Agriculture was therefore a compulsory topic for the International Week of Science and Peace, and formed the main theme for an online fireside chat between Bram Govaerts, Director General of the International Maize and Wheat Improvement Center (CIMMYT), and the Hon. Sharon Burke on November 8.
Burke was the director of New America’s Resource Security program and a senior advisor to New America’s Future of War project in the Department of Defense. She served in the administrations of Barack Obama, George W. Bush, and Bill Clinton.
Futureproofing security and food
“[Food] is a foundational element of all security,” explained Burke, when asked about the connection between the two. “We are facing global pressures. Everything that’s made us successful has also made us vulnerable – with biodiversity loss, with climate change. The challenge of having that foundational element of food security has never been harder than it is right now.”
This is a central vision of CIMMYT as a Wallace center, which Burke referenced to highlight how conflict and food insecurity drive one another: “It’s this terrible knot where things are connected. But when we add in climate change, biodiversity loss and pollution and other elements of our modern life, it’s more important than ever to understand how these elements fit together.”
“Peace, prosperity, and equity… are more relevant than ever in the environment we are working in,” agreed Govaerts.
Govaerts then invited Burke to offer recommendations for the development of CIMMYT’s new strategy. She suggested three points to consider:
- How is climate change going to shift what agricultural production and productivity means – 10 years from now, 20 years from now, 30 years from now?
- In that world, how does that reflect through your research and development priorities?
- How do you continue to have that dialogue with farmers, so that you affect them, and they affect you, and what are the ways to make sure that you deepen that and the equity that’s inherent in that conversation?
Govaerts reflected on recent examples from history where conflict destabilized the global food system, such as the Arab Spring as provoked by consecutive droughts that heavily impacted wheat crops.
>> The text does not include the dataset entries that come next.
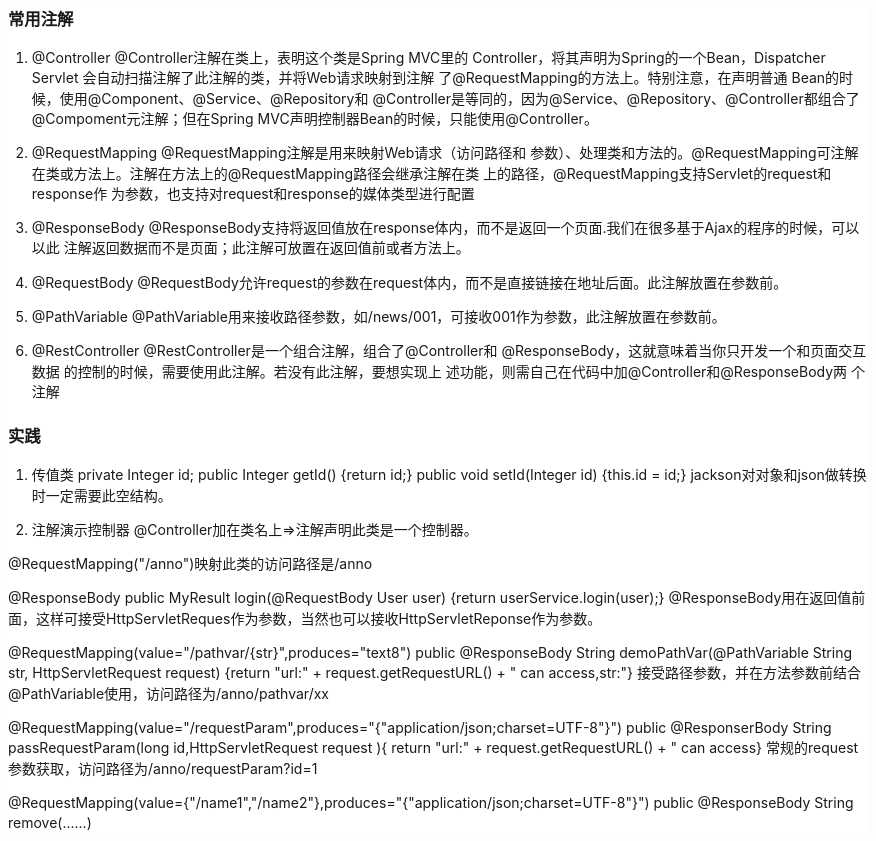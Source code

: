 ### 常用注解
1. @Controller
@Controller注解在类上，表明这个类是Spring MVC里的 Controller，将其声明为Spring的一个Bean，Dispatcher Servlet 会自动扫描注解了此注解的类，并将Web请求映射到注解 了@RequestMapping的方法上。特别注意，在声明普通 Bean的时候，使用@Component、@Service、@Repository和 @Controller是等同的，因为@Service、@Repository、@Controller都组合了@Compoment元注解；但在Spring MVC声明控制器Bean的时候，只能使用@Controller。

2. @RequestMapping
@RequestMapping注解是用来映射Web请求（访问路径和 参数）、处理类和方法的。@RequestMapping可注解在类或方法上。注解在方法上的@RequestMapping路径会继承注解在类 上的路径，@RequestMapping支持Servlet的request和response作 为参数，也支持对request和response的媒体类型进行配置

3. @ResponseBody
@ResponseBody支持将返回值放在response体内，而不是返回一个页面.我们在很多基于Ajax的程序的时候，可以以此 注解返回数据而不是页面；此注解可放置在返回值前或者方法上。

4. @RequestBody
@RequestBody允许request的参数在request体内，而不是直接链接在地址后面。此注解放置在参数前。

5. @PathVariable
@PathVariable用来接收路径参数，如/news/001，可接收001作为参数，此注解放置在参数前。

6. @RestController
@RestController是一个组合注解，组合了@Controller和 @ResponseBody，这就意味着当你只开发一个和页面交互数据 的控制的时候，需要使用此注解。若没有此注解，要想实现上 述功能，则需自己在代码中加@Controller和@ResponseBody两 个注解

### 实践
1. 传值类
private Integer id;
public Integer getId() {return id;}
public void setId(Integer id) {this.id = id;}
jackson对对象和json做转换时一定需要此空结构。

2. 注解演示控制器
@Controller加在类名上=>注解声明此类是一个控制器。

@RequestMapping("/anno")映射此类的访问路径是/anno

@ResponseBody
public MyResult login(@RequestBody User user) {return userService.login(user);}
@ResponseBody用在返回值前面，这样可接受HttpServletReques作为参数，当然也可以接收HttpServletReponse作为参数。

@RequestMapping(value="/pathvar/{str}",produces="text8")
public @ResponseBody String demoPathVar(@PathVariable String str,             HttpServletRequest request) {return "url:" + request.getRequestURL() + " can access,str:"} 
接受路径参数，并在方法参数前结合@PathVariable使用，访问路径为/anno/pathvar/xx

@RequestMapping(value="/requestParam",produces="{"application/json;charset=UTF-8"}")
public @ResponserBody String passRequestParam(long id,HttpServletRequest request ){ return "url:" + request.getRequestURL() + " can access}
常规的request参数获取，访问路径为/anno/requestParam?id=1

@RequestMapping(value={"/name1","/name2"},produces="{"application/json;charset=UTF-8"}")
public @ResponseBody String remove(......)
Burke agreed that it was essential to build peace and secure food supplies simultaneously, always having peace as the end goal before any conflict even begins, and the importance of showing the systems effect to donors to encourage future investment.
“One of the reasons that I really love what CIMMYT does, is that you’re talking about not just food security as some abstract concept but as the people and the places where it’s created,” shared Burke.
CIMMYT’s role in peacebuilding
Burke highlighted the commitment from the United States Government to invest money in food security and food assistance, not just for necessary emergency aid but also for improving food production, farming, and last mile technology.
“How can we leverage this investment that is being made now in an emergency to be one that also builds resilience for this longer-term emergency that we are all facing?” she asked, encouraging research and development organizations to always evidence the impact of their work.
In her closing words, Burke expressed high levels of admiration for our scientists. “You get to actually touch the problem and deliver the solution and work in that two-way dialogue with farmers and that you get to bring that all together – how we think about a problem, how we come up with novel science and technology for solving the problem, and then you get to actually carry it to the field and make it work.”
“You’re not just thinking about peace or researching about peace – you’re delivering it!”